The so-called phantom
      problem occurs within a transaction when the same query produces
      different sets of rows at different times. For example, if a
      SELECT is executed twice, but
      returns a row the second time that was not returned the first
      time, the row is a “phantom” row.
    
      Suppose that there is an index on the id column
      of the child table and that you want to read
      and lock all rows from the table having an identifier value larger
      than 100, with the intention of updating some column in the
      selected rows later:
    
SELECT * FROM child WHERE id > 100 FOR UPDATE;
      The query scans the index starting from the first record where
      id is bigger than 100. Let the table contain
      rows having id values of 90 and 102. If the
      locks set on the index records in the scanned range do not lock
      out inserts made in the gaps (in this case, the gap between 90 and
      102), another session can insert a new row into the table with an
      id of 101. If you were to execute the same
      SELECT within the same transaction,
      you would see a new row with an id of 101 (a
      “phantom”) in the result set returned by the query.

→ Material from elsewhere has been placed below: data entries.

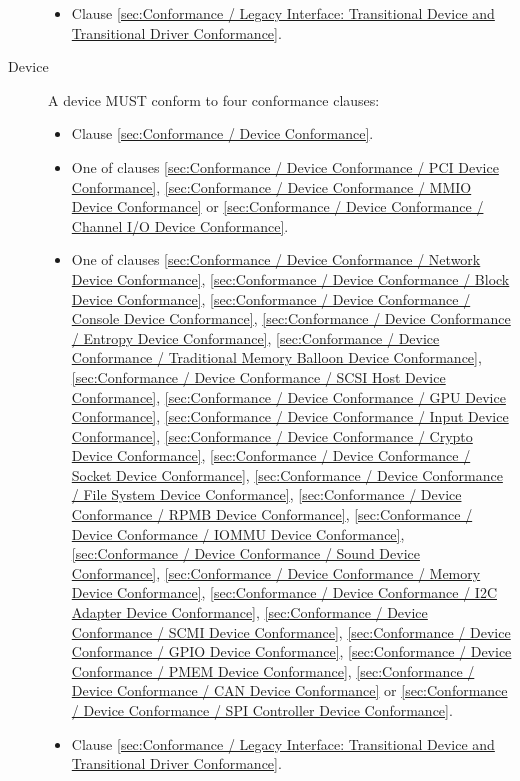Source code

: \begin{description}
\begin{itemize}
    \item Clause \ref{sec:Conformance / Legacy Interface: Transitional Device and Transitional Driver Conformance}.
  \end{itemize}
\item[Device] A device MUST conform to four conformance clauses:
  \begin{itemize}
    \item Clause \ref{sec:Conformance / Device Conformance}.
    \item One of clauses \ref{sec:Conformance / Device Conformance / PCI Device Conformance}, \ref{sec:Conformance / Device Conformance / MMIO Device Conformance} or \ref{sec:Conformance / Device Conformance / Channel I/O Device Conformance}.
    \item One of clauses 
\ref{sec:Conformance / Device Conformance / Network Device Conformance}, 
\ref{sec:Conformance / Device Conformance / Block Device Conformance}, 
\ref{sec:Conformance / Device Conformance / Console Device Conformance}, 
\ref{sec:Conformance / Device Conformance / Entropy Device Conformance}, 
\ref{sec:Conformance / Device Conformance / Traditional Memory Balloon Device Conformance}, 
\ref{sec:Conformance / Device Conformance / SCSI Host Device Conformance}, 
\ref{sec:Conformance / Device Conformance / GPU Device Conformance},
\ref{sec:Conformance / Device Conformance / Input Device Conformance}, 
\ref{sec:Conformance / Device Conformance / Crypto Device Conformance}, 
\ref{sec:Conformance / Device Conformance / Socket Device Conformance}, 
\ref{sec:Conformance / Device Conformance / File System Device Conformance},
\ref{sec:Conformance / Device Conformance / RPMB Device Conformance},
\ref{sec:Conformance / Device Conformance / IOMMU Device Conformance},
\ref{sec:Conformance / Device Conformance / Sound Device Conformance},
\ref{sec:Conformance / Device Conformance / Memory Device Conformance},
\ref{sec:Conformance / Device Conformance / I2C Adapter Device Conformance},
\ref{sec:Conformance / Device Conformance / SCMI Device Conformance},
\ref{sec:Conformance / Device Conformance / GPIO Device Conformance},
\ref{sec:Conformance / Device Conformance / PMEM Device Conformance},
\ref{sec:Conformance / Device Conformance / CAN Device Conformance} or
\ref{sec:Conformance / Device Conformance / SPI Controller Device Conformance}.

    \item Clause \ref{sec:Conformance / Legacy Interface: Transitional Device and Transitional Driver Conformance}.
  \end{itemize}
\end{description}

      If we regard a set of rows as a data item, the new phantom child
      would violate the isolation principle of transactions that a
      transaction should be able to run so that the data it has read
      does not change during the transaction.
    
      To prevent phantoms, InnoDB uses an algorithm
      called next-key locking that
      combines index-row locking with gap locking.
      InnoDB performs row-level locking in such a way
      that when it searches or scans a table index, it sets shared or
      exclusive locks on the index records it encounters. Thus, the
      row-level locks are actually index-record locks. In addition, a
      next-key lock on an index record also affects the
      “gap” before the index record. That is, a next-key
      lock is an index-record lock plus a gap lock on the gap preceding
      the index record. If one session has a shared or exclusive lock on
      record R in an index, another session cannot
      insert a new index record in the gap immediately before
      R in the index order.
    
      When InnoDB scans an index, it can also lock
      the gap after the last record in the index. Just that happens in
      the preceding example: To prevent any insert into the table where
      id would be bigger than 100, the locks set by
      InnoDB include a lock on the gap following
      id value 102.
    
You can use next-key locking to implement a uniqueness check in your application: If you read your data in share mode and do not see a duplicate for a row you are going to insert, then you can safely insert your row and know that the next-key lock set on the successor of your row during the read prevents anyone meanwhile inserting a duplicate for your row. Thus, the next-key locking enables you to “lock” the nonexistence of something in your table.
Gap locking can be disabled as discussed in Section 14.7.1, “InnoDB Locking”. This may cause phantom problems because other sessions can insert new rows into the gaps when gap locking is disabled.